HARTLAUER: Nein, es müsste einer sein, der sich sein Leben lang für Hartlauer interessiert. Der seine Babyfotos bei uns gemacht hat, seine erste Kamera bei uns bekommen hat und später die erste Brille und im hohen Alter sein Hörgerät bei uns kauft.

Was auffällt, ist die Fokussierung auf älteres Zielpublikum. Was ist denn der Reiz des Alters beziehungsweise älterer Konsumenten? Dass sie kaufkräftiger sind?
HARTLAUER: Der Reiz des Alters aus unternehmerischer Sicht ist, dass die Bedürfnisse weniger sind – und damit mehr im Geldbörserl bleibt. So ehrlich muss man sein. Ein junger Mensch will eher ein Auto kaufen oder Häuslbauen – in diesen Branchen bin ich aber nicht aktiv.

Sie haben den Betrieb nach dem überraschenden Tod Ihres Vaters übernommen. Hatten Sie eigentlich einen beruflichen Plan B?
HARTLAUER: Mehrere. Eine Geschichte war der mobile Augenoptiker – also die Versorgung von Kunden direkt vor Ort, also beispielsweise in Altersheimen, mit einem eingeschränkten Produktangebot, aber vollem Service. Das Zweite war, dass ich einen Luxusreisezug machen wollte.

Wo hätte der fahren sollen?
HARTLAUER: In Österreich. Mit schönen Appartements, zwei bis drei pro Waggon samt Concierge-Service. Kurze Fahrtstrecken von rund 100 Kilometern – die schönen Hotspots des Landes tagsüber anfahrend. Das hätte Potenzial.
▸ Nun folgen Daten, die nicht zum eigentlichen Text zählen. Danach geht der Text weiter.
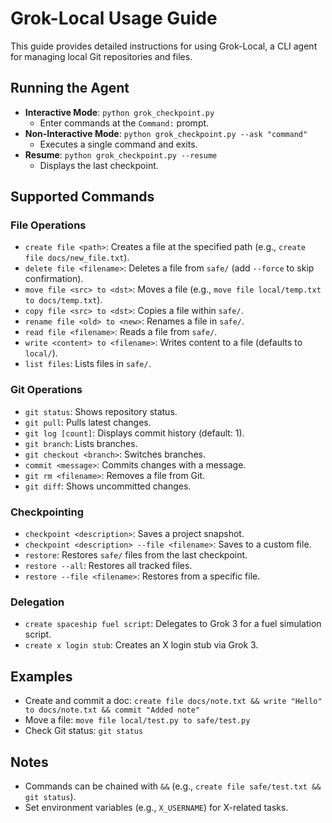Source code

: # Grok-Local Usage Guide

This guide provides detailed instructions for using Grok-Local, a CLI agent for managing local Git repositories and files.

## Running the Agent
- **Interactive Mode**: `python grok_checkpoint.py`
  - Enter commands at the `Command:` prompt.
- **Non-Interactive Mode**: `python grok_checkpoint.py --ask "command"`
  - Executes a single command and exits.
- **Resume**: `python grok_checkpoint.py --resume`
  - Displays the last checkpoint.

## Supported Commands
### File Operations
- `create file <path>`: Creates a file at the specified path (e.g., `create file docs/new_file.txt`).
- `delete file <filename>`: Deletes a file from `safe/` (add `--force` to skip confirmation).
- `move file <src> to <dst>`: Moves a file (e.g., `move file local/temp.txt to docs/temp.txt`).
- `copy file <src> to <dst>`: Copies a file within `safe/`.
- `rename file <old> to <new>`: Renames a file in `safe/`.
- `read file <filename>`: Reads a file from `safe/`.
- `write <content> to <filename>`: Writes content to a file (defaults to `local/`).
- `list files`: Lists files in `safe/`.

### Git Operations
- `git status`: Shows repository status.
- `git pull`: Pulls latest changes.
- `git log [count]`: Displays commit history (default: 1).
- `git branch`: Lists branches.
- `git checkout <branch>`: Switches branches.
- `commit <message>`: Commits changes with a message.
- `git rm <filename>`: Removes a file from Git.
- `git diff`: Shows uncommitted changes.

### Checkpointing
- `checkpoint <description>`: Saves a project snapshot.
- `checkpoint <description> --file <filename>`: Saves to a custom file.
- `restore`: Restores `safe/` files from the last checkpoint.
- `restore --all`: Restores all tracked files.
- `restore --file <filename>`: Restores from a specific file.

### Delegation
- `create spaceship fuel script`: Delegates to Grok 3 for a fuel simulation script.
- `create x login stub`: Creates an X login stub via Grok 3.

## Examples
- Create and commit a doc: `create file docs/note.txt && write "Hello" to docs/note.txt && commit "Added note"`
- Move a file: `move file local/test.py to safe/test.py`
- Check Git status: `git status`

## Notes
- Commands can be chained with `&&` (e.g., `create file safe/test.txt && git status`).
- Set environment variables (e.g., `X_USERNAME`) for X-related tasks.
Ihre Werbeschiene als Unternehmer ist stark personifiziert. Wie lange hat die Entscheidung gedauert, dieses Konzept von Ihrem Vater zu übernehmen?
HARTLAUER: Das geschah in einer Phase, als es meinem Vater nicht mehr so gut ging und ich die Firma übernommen hatte. Damals hatten wir keine Spots mehr vorbereitet und mussten überlegen, wie es weitergeht. Damals war mir alles abseits der Gesundheit meines Vaters egal. Auch, ob das mit den Spots gescheit ist. Ich habe später zwar kurz überlegt, ob ich eine ganz andere Linie einschlage. Aber es war und ist ja so etwas wie unser Markenzeichen und es wäre ewig schade, auf so etwas zu verzichten.
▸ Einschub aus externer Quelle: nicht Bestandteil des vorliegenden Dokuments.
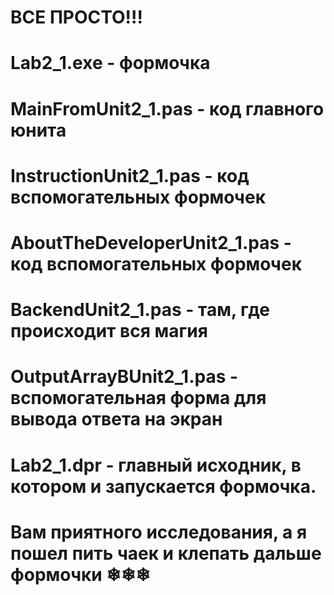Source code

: # ВСЕ ПРОСТО!!!
#
# Lab2_1.exe - формочка
#
# MainFromUnit2_1.pas - код главного юнита
#
# InstructionUnit2_1.pas - код вспомогательных формочек
#
# AboutTheDeveloperUnit2_1.pas - код вспомогательных формочек
#
# BackendUnit2_1.pas - там, где происходит вся магия
#
# OutputArrayBUnit2_1.pas - вспомогательная форма для вывода ответа на экран
#
# Lab2_1.dpr - главный исходник, в котором и запускается формочка.
#
# Вам приятного исследования, а я пошел пить чаек и клепать дальше формочки ❄❄❄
Sie verzichten damit aber auf Anonymität.
HARTLAUER: Es gab eine Zeit, da hätte mir gewünscht, dass mich keiner kennt. Mittlerweile habe ich gelernt, damit umzugehen, weil die Halbwertszeit dieser Bekanntheit ohnehin zu lange dauert. Ob dich in 25 Jahren vielleicht ganz sicher einer erkennt, ist dann auch schon egal. Ich habe mein Verhalten eben angepasst. Ich gehe nicht mehr auf große Bierfeste und ich genieße es, wenn ich in Schanghai auf der Straße stehe und mich keiner kennt.

Wie viele Brillen haben Sie?
HARTLAUER: 40. Und ich wechsle täglich durch. Wenn ich drei neue dazubekomme, zwinge ich mich selbst, drei wegzutun.